◆ PROVIDED INFORMATION ◆

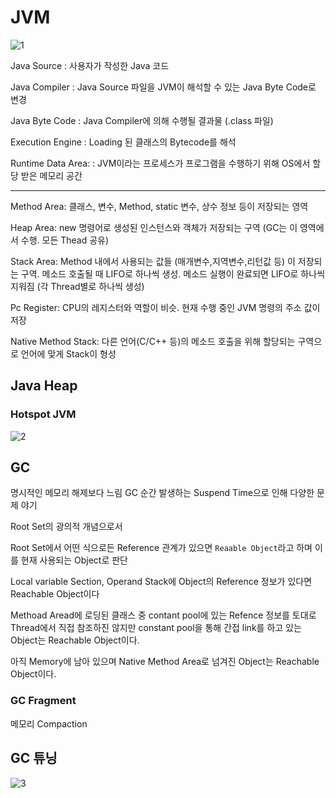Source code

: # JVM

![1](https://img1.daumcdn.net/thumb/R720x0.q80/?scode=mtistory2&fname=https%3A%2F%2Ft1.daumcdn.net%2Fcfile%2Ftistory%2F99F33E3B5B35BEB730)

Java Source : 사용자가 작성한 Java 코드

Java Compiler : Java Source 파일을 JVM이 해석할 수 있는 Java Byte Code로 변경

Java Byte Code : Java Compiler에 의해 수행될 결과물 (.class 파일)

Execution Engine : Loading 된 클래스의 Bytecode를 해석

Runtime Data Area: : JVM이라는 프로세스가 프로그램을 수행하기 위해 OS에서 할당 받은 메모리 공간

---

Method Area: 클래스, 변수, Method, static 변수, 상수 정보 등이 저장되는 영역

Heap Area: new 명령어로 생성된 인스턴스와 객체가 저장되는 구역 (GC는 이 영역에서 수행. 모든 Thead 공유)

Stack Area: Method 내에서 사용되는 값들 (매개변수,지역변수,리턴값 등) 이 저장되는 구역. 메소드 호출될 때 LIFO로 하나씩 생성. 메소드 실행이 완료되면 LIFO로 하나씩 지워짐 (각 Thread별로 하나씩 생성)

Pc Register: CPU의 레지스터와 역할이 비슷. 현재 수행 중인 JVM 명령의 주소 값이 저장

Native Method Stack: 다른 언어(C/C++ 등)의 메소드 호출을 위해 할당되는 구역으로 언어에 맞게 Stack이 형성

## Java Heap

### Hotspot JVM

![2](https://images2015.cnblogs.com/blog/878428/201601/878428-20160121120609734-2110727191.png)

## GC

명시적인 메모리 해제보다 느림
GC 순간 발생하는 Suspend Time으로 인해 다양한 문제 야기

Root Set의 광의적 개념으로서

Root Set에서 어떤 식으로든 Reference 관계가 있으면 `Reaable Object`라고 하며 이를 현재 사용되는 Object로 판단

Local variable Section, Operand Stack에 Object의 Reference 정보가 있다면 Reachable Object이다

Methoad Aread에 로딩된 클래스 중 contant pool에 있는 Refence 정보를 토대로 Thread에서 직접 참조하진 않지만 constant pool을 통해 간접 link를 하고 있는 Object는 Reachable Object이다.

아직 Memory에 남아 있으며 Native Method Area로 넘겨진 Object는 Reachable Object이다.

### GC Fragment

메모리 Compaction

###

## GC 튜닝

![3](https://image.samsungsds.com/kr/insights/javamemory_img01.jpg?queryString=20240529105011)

--

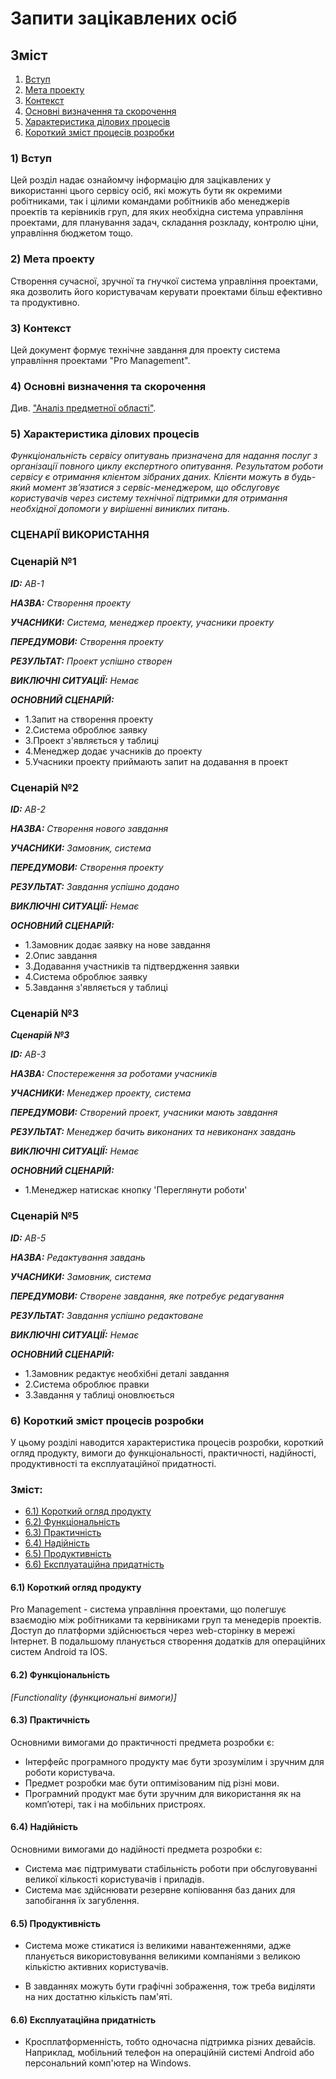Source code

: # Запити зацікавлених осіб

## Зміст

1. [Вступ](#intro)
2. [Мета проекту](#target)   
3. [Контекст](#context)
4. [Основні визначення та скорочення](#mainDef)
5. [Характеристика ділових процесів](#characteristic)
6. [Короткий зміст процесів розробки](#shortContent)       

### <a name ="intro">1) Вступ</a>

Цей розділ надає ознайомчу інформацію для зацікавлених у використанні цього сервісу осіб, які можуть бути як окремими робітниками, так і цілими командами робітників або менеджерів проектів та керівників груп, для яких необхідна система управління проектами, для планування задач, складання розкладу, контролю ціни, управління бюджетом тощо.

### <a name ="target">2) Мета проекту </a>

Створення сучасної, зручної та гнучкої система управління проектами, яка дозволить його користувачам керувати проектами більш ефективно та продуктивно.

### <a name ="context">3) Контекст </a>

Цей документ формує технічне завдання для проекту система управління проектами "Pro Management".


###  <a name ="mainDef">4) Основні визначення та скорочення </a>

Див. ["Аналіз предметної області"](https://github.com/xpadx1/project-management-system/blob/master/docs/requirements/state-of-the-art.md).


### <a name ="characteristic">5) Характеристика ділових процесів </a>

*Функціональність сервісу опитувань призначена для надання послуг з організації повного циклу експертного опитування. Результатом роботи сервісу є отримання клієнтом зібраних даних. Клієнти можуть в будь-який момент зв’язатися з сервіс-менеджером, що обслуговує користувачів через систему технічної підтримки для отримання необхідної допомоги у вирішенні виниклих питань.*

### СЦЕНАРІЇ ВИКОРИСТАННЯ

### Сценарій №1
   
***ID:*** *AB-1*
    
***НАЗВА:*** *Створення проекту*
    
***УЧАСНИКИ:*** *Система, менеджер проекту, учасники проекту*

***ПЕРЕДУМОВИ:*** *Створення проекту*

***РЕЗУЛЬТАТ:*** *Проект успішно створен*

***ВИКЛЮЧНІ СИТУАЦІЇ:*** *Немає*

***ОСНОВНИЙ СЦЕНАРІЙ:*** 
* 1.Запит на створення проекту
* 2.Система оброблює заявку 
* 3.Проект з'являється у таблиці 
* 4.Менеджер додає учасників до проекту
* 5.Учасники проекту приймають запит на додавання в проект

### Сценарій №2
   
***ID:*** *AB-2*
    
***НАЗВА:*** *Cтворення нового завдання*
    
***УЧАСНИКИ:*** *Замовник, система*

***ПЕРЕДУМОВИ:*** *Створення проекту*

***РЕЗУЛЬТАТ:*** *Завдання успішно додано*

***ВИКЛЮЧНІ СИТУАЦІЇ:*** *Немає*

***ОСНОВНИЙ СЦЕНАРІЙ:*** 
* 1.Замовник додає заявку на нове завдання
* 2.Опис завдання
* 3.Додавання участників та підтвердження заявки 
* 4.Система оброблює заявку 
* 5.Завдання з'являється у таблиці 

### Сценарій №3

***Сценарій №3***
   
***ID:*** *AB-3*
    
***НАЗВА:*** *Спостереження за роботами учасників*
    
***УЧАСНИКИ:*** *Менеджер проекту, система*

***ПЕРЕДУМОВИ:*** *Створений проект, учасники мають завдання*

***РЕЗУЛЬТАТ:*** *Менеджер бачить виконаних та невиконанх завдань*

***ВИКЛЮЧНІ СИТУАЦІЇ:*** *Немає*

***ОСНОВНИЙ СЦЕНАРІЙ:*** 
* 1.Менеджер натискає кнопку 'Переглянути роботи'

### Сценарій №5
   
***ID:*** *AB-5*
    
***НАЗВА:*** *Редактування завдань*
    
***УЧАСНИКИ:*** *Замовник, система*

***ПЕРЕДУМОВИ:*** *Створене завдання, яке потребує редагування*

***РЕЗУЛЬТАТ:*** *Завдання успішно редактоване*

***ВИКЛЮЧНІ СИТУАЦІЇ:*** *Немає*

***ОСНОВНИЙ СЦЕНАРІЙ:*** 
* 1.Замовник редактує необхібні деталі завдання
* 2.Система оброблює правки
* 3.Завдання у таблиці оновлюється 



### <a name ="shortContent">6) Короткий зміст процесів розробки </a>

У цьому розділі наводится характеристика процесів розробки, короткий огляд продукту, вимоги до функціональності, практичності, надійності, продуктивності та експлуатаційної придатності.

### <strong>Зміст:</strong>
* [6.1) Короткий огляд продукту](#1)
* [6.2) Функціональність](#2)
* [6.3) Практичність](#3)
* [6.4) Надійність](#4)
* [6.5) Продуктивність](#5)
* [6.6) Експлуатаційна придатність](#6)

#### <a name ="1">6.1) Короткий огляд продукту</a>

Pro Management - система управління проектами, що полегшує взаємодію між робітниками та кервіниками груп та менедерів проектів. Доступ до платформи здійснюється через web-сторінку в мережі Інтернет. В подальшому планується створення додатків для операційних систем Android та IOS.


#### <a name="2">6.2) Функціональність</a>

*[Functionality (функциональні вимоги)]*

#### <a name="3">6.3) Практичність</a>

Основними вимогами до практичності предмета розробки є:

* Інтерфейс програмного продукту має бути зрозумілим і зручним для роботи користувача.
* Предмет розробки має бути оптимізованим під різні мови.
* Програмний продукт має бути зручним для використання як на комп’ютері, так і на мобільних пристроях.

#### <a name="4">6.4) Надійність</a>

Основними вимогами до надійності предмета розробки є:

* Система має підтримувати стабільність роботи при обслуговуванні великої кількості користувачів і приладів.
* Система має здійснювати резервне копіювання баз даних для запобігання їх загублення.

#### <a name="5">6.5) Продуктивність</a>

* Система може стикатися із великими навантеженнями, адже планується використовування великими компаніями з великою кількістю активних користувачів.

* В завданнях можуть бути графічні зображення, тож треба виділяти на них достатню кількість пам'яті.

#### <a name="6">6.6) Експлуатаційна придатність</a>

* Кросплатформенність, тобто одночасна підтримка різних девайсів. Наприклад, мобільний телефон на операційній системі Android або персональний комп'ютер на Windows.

◆ WHAT THE TASK REQUIRES ◆
Please copy every line in the entries where "оброблює" appears.

◆ WRITTEN ANSWER ◆
* 2.Система оброблює заявку 
* 4.Система оброблює заявку 
* 2.Система оброблює правки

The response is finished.